-- PROVIDED RECORDS follows --

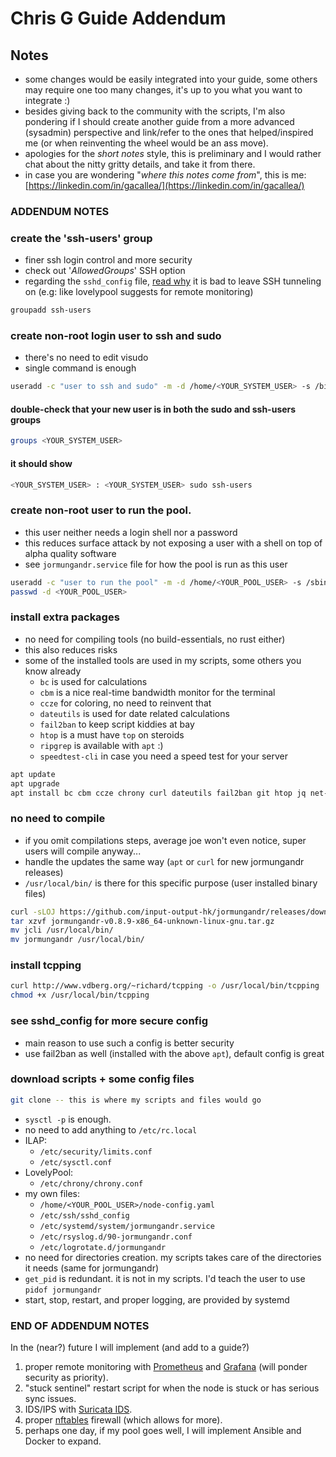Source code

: # Chris G Guide Addendum #

## Notes ##

- some changes would be easily integrated into your guide, some others may require one too many changes, it's up to you what you want to integrate :)
- besides giving back to the community with the scripts, I'm also pondering if I should create another guide from a more advanced (sysadmin) perspective and link/refer to the ones that helped/inspired me (or when reinventing the wheel would be an ass move).
- apologies for the *short notes* style, this is preliminary and I would rather chat about the nitty gritty details, and take it from there.
- in case you are wondering "*where this notes come from*", this is me: [https://linkedin.com/in/gacallea/](https://linkedin.com/in/gacallea/)

### ADDENDUM NOTES ###

### create the 'ssh-users' group ###

- finer ssh login control and more security
- check out '*AllowedGroups*' SSH option
- regarding the ```sshd_config``` file, [read why](https://www.ssh.com/ssh/tunneling#ssh-tunneling-in-the-corporate-risk-portfolio) it is bad to leave SSH tunneling on (e.g: like lovelypool suggests for remote monitoring)

```bash
groupadd ssh-users
```

### create non-root login user to ssh and sudo ###

- there's no need to edit visudo
- single command is enough

```bash
useradd -c "user to ssh and sudo" -m -d /home/<YOUR_SYSTEM_USER> -s /bin/bash -G sudo,ssh-users <YOUR_SYSTEM_USER>
```

#### double-check that your new user is in both the sudo and ssh-users groups ####

```bash
groups <YOUR_SYSTEM_USER>
```

#### it should show ####

```bash
<YOUR_SYSTEM_USER> : <YOUR_SYSTEM_USER> sudo ssh-users
```

### create non-root user to run the pool. ###

- this user neither needs a login shell nor a password
- this reduces surface attack by not exposing a user with a shell on top of alpha quality software
- see ```jormungandr.service``` file for how the pool is run as this user

```bash
useradd -c "user to run the pool" -m -d /home/<YOUR_POOL_USER> -s /sbin/nologin <YOUR_POOL_USER>
passwd -d <YOUR_POOL_USER>
```

### install extra packages ###

- no need for compiling tools (no build-essentials, no rust either)
- this also reduces risks
- some of the installed tools are used in my scripts, some others you know already
  - ```bc``` is used for calculations
  - ```cbm``` is a nice real-time bandwidth monitor for the terminal
  - ```ccze``` for coloring, no need to reinvent that
  - ```dateutils``` is used for date related calculations
  - ```fail2ban``` to keep script kiddies at bay
  - ```htop``` is a must have ```top``` on steroids
  - ```ripgrep``` is available with ```apt``` :)
  - ```speedtest-cli``` in case you need a speed test for your server

```bash
apt update
apt upgrade
apt install bc cbm ccze chrony curl dateutils fail2ban git htop jq net-tools ripgrep speedtest-cli sysstat tcptraceroute wget
```

### no need to compile ###

- if you omit compilations steps, average joe won't even notice, super users will compile anyway...
- handle the updates the same way (```apt``` or ```curl``` for new jormungandr releases)
- ```/usr/local/bin/``` is there for this specific purpose (user installed binary files)

```bash
curl -sLOJ https://github.com/input-output-hk/jormungandr/releases/download/v0.8.9/jormungandr-v0.8.9-x86_64-unknown-linux-gnu.tar.gz
tar xzvf jormungandr-v0.8.9-x86_64-unknown-linux-gnu.tar.gz
mv jcli /usr/local/bin/
mv jormungandr /usr/local/bin/
```

### install tcpping ###

```bash
curl http://www.vdberg.org/~richard/tcpping -o /usr/local/bin/tcpping
chmod +x /usr/local/bin/tcpping
```

### see sshd_config for more secure config ###

- main reason to use such a config is better security
- use fail2ban as well (installed with the above ```apt```), default config is great

### download scripts + some config files ###

```bash
git clone -- this is where my scripts and files would go
```

- ```sysctl -p``` is enough.
- no need to add anything to ```/etc/rc.local```
- ILAP:
  - ```/etc/security/limits.conf```
  - ```/etc/sysctl.conf```
- LovelyPool:
  - ```/etc/chrony/chrony.conf```
- my own files:
  - ```/home/<YOUR_POOL_USER>/node-config.yaml```
  - ```/etc/ssh/sshd_config```
  - ```/etc/systemd/system/jormungandr.service```
  - ```/etc/rsyslog.d/90-jormungandr.conf```
  - ```/etc/logrotate.d/jormungandr```
- no need for directories creation. my scripts takes care of the directories it needs (same for jormungandr)
- ```get_pid``` is redundant. it is not in my scripts. I'd teach the user to use ```pidof jormungandr```
- start, stop, restart, and proper logging, are provided by systemd

### END OF ADDENDUM NOTES ###

In the (near?) future I will implement (and add to a guide?)

1) proper remote monitoring with [Prometheus](https://prometheus.io/) and [Grafana](https://grafana.com/) (will ponder security as priority).
2) "stuck sentinel" restart script for when the node is stuck or has serious sync issues.
3) IDS/IPS with [Suricata IDS](https://suricata-ids.org/).
4) proper [nftables](https://netfilter.org/projects/nftables/) firewall (which allows for more).
5) perhaps one day, if my pool goes well, I will implement Ansible and Docker to expand.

-- PROVIDED RECORDS concluded --

PROMPT: For each line of the data that has the word "implement", report that line.

SOLUTION TO THE PROBLEM:
In the (near?) future I will implement (and add to a guide?)
5) perhaps one day, if my pool goes well, I will implement Ansible and Docker to expand.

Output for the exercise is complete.